Reports of a brutal rape of a four-year-old girl in the Siberian city of Yakutsk set off a storm of public outrage, with locals staging a rare unsanctioned rally, calling for "impalement" and rushing to sign a petition to reinstate the death penalty for child abusers.

Hundreds gathered downtown on Wednesday, demanding justice and waving photographs of the young girl, a neighbor of the primary suspect, local media said.

The crowd chanted, "Impale [him]!" and accused police of mishandling the investigation by releasing two people claimed to have been present during the rape, which took place last Sunday, federal television NTV reported, adding that many protesters were drunk.

Those two people, purported drinking buddies of the primary suspect, were taken out of town and beaten by unidentified assailants, but then released, media reported. The mob broke windows in a house owned by one of them and stuck a sign on it reading, "a pedophile lives here," local news website NVpress.ru said.

Reports also spoke about a "siege" and a "storming" of the local branch of the Investigative Committee, though the law enforcement agency denied those claims in a statement later the same day.

The committee added that the rape occurred in the suspect's apartment after he had left a neighbor's apartment where the drinking session took place.

A Yakutsk resident recently released from prison was detained Monday over the rape, the committee said. The Komsomolskaya Pravda newspaper said the girl was hospitalized over the injuries, and her reproductive organs were removed.

The two purported drinking buddies denied involvement in the crime and were released after questioning, investigators said.

Locals flocked to sign an online petition calling for an exception to Russia's blanket moratorium on the death penalty to be made for sexual offenders who attack children under 12 years of age. Signatories included Yakutsk Mayor Aisen Nikolayev, who publicly announced the petition on Ekho Mosvky radio.

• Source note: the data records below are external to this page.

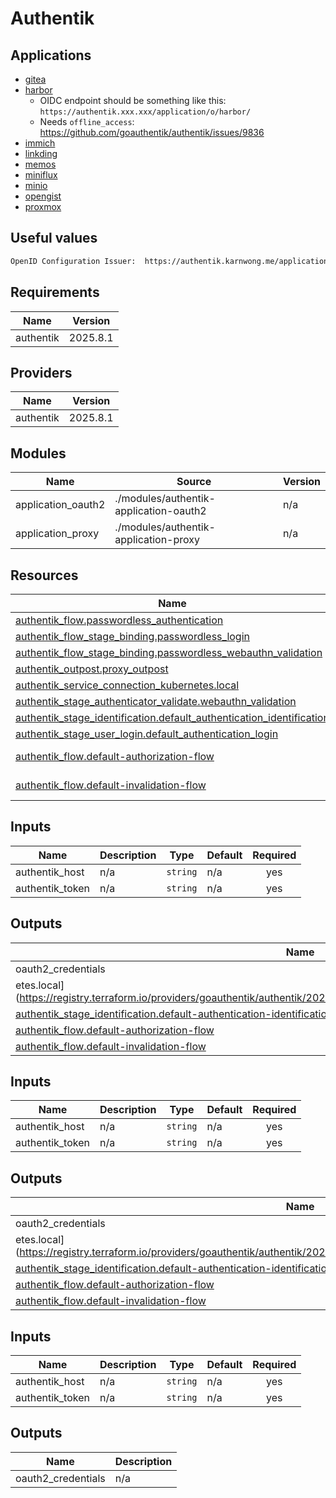 # Authentik

## Applications

- [gitea](https://docs.goauthentik.io/integrations/services/gitea/)
- [harbor](https://goharbor.io/docs/2.11.0/administration/configure-authentication/oidc-auth/)
  - OIDC endpoint should be something like this: `https://authentik.xxx.xxx/application/o/harbor/`
  - Needs `offline_access`: <https://github.com/goauthentik/authentik/issues/9836>
- [immich](https://immich.app/docs/administration/oauth/)
- [linkding](https://github.com/sissbruecker/linkding/issues/486#issuecomment-1621104061)
- [memos](https://www.usememos.com/docs/advanced-settings/authentik)
- [miniflux](https://miniflux.app/docs/howto.html)
- [minio](https://docs.goauthentik.io/integrations/services/minio/)
- [opengist](https://opengist.io/docs/configuration/oauth-providers.html)
- [proxmox](https://docs.goauthentik.io/integrations/services/proxmox-ve/)

## Useful values

```txt
OpenID Configuration Issuer:  https://authentik.karnwong.me/application/o/$APP/
```

<!-- BEGIN_TF_DOCS -->
## Requirements

| Name | Version |
|------|---------|
| authentik | 2025.8.1 |

## Providers

| Name | Version |
|------|---------|
| authentik | 2025.8.1 |

## Modules

| Name | Source | Version |
|------|--------|---------|
| application\_oauth2 | ./modules/authentik-application-oauth2 | n/a |
| application\_proxy | ./modules/authentik-application-proxy | n/a |

## Resources

| Name | Type |
|------|------|
| [authentik_flow.passwordless_authentication](https://registry.terraform.io/providers/goauthentik/authentik/2025.8.1/docs/resources/flow) | resource |
| [authentik_flow_stage_binding.passwordless_login](https://registry.terraform.io/providers/goauthentik/authentik/2025.8.1/docs/resources/flow_stage_binding) | resource |
| [authentik_flow_stage_binding.passwordless_webauthn_validation](https://registry.terraform.io/providers/goauthentik/authentik/2025.8.1/docs/resources/flow_stage_binding) | resource |
| [authentik_outpost.proxy_outpost](https://registry.terraform.io/providers/goauthentik/authentik/2025.8.1/docs/resources/outpost) | resource |
| [authentik_service_connection_kubernetes.local](https://registry.terraform.io/providers/goauthentik/authentik/2025.8.1/docs/resources/service_connection_kubernetes) | resource |
| [authentik_stage_authenticator_validate.webauthn_validation](https://registry.terraform.io/providers/goauthentik/authentik/2025.8.1/docs/resources/stage_authenticator_validate) | resource |
| [authentik_stage_identification.default_authentication_identification](https://registry.terraform.io/providers/goauthentik/authentik/2025.8.1/docs/resources/stage_identification) | resource |
| [authentik_stage_user_login.default_authentication_login](https://registry.terraform.io/providers/goauthentik/authentik/2025.8.1/docs/resources/stage_user_login) | resource |
| [authentik_flow.default-authorization-flow](https://registry.terraform.io/providers/goauthentik/authentik/2025.8.1/docs/data-sources/flow) | data source |
| [authentik_flow.default-invalidation-flow](https://registry.terraform.io/providers/goauthentik/authentik/2025.8.1/docs/data-sources/flow) | data source |

## Inputs

| Name | Description | Type | Default | Required |
|------|-------------|------|---------|:--------:|
| authentik\_host | n/a | `string` | n/a | yes |
| authentik\_token | n/a | `string` | n/a | yes |

## Outputs

| Name | Description |
|------|-------------|
| oauth2\_credentials | n/a |
<!-- END_TF_DOCS -->etes.local](https://registry.terraform.io/providers/goauthentik/authentik/2025.8.0/docs/resources/service_connection_kubernetes) | resource |
| [authentik_stage_identification.default-authentication-identification](https://registry.terraform.io/providers/goauthentik/authentik/2025.8.0/docs/resources/stage_identification) | resource |
| [authentik_flow.default-authorization-flow](https://registry.terraform.io/providers/goauthentik/authentik/2025.8.0/docs/data-sources/flow) | data source |
| [authentik_flow.default-invalidation-flow](https://registry.terraform.io/providers/goauthentik/authentik/2025.8.0/docs/data-sources/flow) | data source |

## Inputs

| Name | Description | Type | Default | Required |
|------|-------------|------|---------|:--------:|
| authentik\_host | n/a | `string` | n/a | yes |
| authentik\_token | n/a | `string` | n/a | yes |

## Outputs

| Name | Description |
|------|-------------|
| oauth2\_credentials | n/a |
<!-- END_TF_DOCS -->etes.local](https://registry.terraform.io/providers/goauthentik/authentik/2025.8.0/docs/resources/service_connection_kubernetes) | resource |
| [authentik_stage_identification.default-authentication-identification](https://registry.terraform.io/providers/goauthentik/authentik/2025.8.0/docs/resources/stage_identification) | resource |
| [authentik_flow.default-authorization-flow](https://registry.terraform.io/providers/goauthentik/authentik/2025.8.0/docs/data-sources/flow) | data source |
| [authentik_flow.default-invalidation-flow](https://registry.terraform.io/providers/goauthentik/authentik/2025.8.0/docs/data-sources/flow) | data source |

## Inputs

| Name | Description | Type | Default | Required |
|------|-------------|------|---------|:--------:|
| authentik\_host | n/a | `string` | n/a | yes |
| authentik\_token | n/a | `string` | n/a | yes |

## Outputs

| Name | Description |
|------|-------------|
| oauth2\_credentials | n/a |
<!-- END_TF_DOCS -->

The petition, available on OnlinePetition.ru, had almost 40,000 signatures as of Wednesday evening, with the majority of the 16,000 most recent ones coming from Yakutia, according to information provided by the signatories. The Kremlin has said it wants every public petition that gathers more than 100,000 signatures to be formally reviewed by the federal legislature.

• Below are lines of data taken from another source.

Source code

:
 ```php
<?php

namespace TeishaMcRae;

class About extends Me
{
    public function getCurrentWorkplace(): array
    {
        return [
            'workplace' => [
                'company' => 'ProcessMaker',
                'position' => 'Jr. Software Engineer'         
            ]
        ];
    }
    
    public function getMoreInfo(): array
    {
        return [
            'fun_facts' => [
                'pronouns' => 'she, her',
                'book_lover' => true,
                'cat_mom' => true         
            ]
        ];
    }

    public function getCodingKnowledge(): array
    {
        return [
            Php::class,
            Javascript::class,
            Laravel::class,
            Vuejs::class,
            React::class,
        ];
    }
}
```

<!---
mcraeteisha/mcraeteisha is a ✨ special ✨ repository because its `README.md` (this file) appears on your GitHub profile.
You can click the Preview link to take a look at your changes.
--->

A limited reinstatement of the death penalty was also supported by Russian federal senator Valentina Petrenko, but two senior lawmakers in the lower house of the Russian parliament said such reinstatement was unlikely.

Russia introduced a moratorium on the death penalty in 1997, but did not formally remove it from national legislation.

Last year, the country introduced chemical castration for repeat child abusers, though the punishment is reversible and cannot be administered without the offender's consent.